**What to do**:
Please find all lines in the data that hold the string "Option" and copy them.

+ + + + +

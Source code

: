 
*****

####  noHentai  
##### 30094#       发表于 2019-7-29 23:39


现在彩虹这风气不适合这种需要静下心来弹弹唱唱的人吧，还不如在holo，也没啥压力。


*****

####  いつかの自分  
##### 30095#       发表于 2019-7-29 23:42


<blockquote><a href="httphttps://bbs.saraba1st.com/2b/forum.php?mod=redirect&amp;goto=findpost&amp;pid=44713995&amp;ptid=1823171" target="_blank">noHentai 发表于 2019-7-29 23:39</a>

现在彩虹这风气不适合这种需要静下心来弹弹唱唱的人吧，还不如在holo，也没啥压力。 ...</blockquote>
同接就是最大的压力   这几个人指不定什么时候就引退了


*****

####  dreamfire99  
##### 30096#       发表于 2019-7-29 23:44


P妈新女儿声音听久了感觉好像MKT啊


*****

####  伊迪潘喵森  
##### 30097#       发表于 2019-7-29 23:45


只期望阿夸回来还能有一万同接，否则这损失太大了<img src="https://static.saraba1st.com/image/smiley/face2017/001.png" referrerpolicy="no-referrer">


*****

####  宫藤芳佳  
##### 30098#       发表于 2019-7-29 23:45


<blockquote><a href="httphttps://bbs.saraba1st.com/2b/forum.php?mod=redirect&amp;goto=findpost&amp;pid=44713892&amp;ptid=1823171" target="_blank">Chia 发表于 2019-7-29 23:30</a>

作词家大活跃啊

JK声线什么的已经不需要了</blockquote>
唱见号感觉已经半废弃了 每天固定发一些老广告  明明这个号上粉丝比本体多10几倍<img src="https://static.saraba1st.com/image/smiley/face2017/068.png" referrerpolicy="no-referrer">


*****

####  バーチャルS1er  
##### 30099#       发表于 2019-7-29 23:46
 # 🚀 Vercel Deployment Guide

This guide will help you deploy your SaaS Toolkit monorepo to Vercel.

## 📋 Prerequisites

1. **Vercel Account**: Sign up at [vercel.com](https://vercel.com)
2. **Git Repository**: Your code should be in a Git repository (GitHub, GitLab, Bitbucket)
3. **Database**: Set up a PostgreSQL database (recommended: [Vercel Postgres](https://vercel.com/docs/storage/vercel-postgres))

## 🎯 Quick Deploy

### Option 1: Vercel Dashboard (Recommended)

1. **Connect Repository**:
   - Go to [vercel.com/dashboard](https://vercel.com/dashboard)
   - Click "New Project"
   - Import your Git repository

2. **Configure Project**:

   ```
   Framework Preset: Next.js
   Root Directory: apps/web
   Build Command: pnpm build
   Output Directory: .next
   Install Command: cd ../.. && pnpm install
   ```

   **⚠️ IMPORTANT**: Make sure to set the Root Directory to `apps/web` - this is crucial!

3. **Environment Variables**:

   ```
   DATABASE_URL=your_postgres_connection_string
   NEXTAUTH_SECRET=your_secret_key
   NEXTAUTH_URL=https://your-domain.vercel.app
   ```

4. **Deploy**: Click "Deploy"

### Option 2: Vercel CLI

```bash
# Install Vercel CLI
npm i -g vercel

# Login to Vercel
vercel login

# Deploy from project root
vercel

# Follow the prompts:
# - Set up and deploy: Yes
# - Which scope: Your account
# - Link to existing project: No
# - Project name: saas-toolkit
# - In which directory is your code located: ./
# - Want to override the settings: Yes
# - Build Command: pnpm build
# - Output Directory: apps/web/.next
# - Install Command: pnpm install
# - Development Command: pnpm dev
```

+ + + + +

**Exercise solution**:
### Option 1: Vercel Dashboard (Recommended)
### Option 2: Vercel CLI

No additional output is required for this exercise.